§ **Required work**: In the material below, the lines to repeat exactly run from the one containing "This is where" to the very last line, both included.

§ **Data excerpts**:
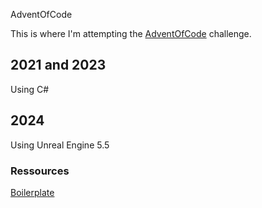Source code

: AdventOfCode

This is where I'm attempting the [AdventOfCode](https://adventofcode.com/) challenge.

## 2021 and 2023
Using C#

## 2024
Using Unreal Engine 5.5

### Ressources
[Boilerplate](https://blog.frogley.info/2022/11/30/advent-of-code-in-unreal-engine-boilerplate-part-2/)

§ **Response to the task**:
This is where I'm attempting the [AdventOfCode](https://adventofcode.com/) challenge.

## 2021 and 2023
Using C#

## 2024
Using Unreal Engine 5.5

### Ressources
[Boilerplate](https://blog.frogley.info/2022/11/30/advent-of-code-in-unreal-engine-boilerplate-part-2/)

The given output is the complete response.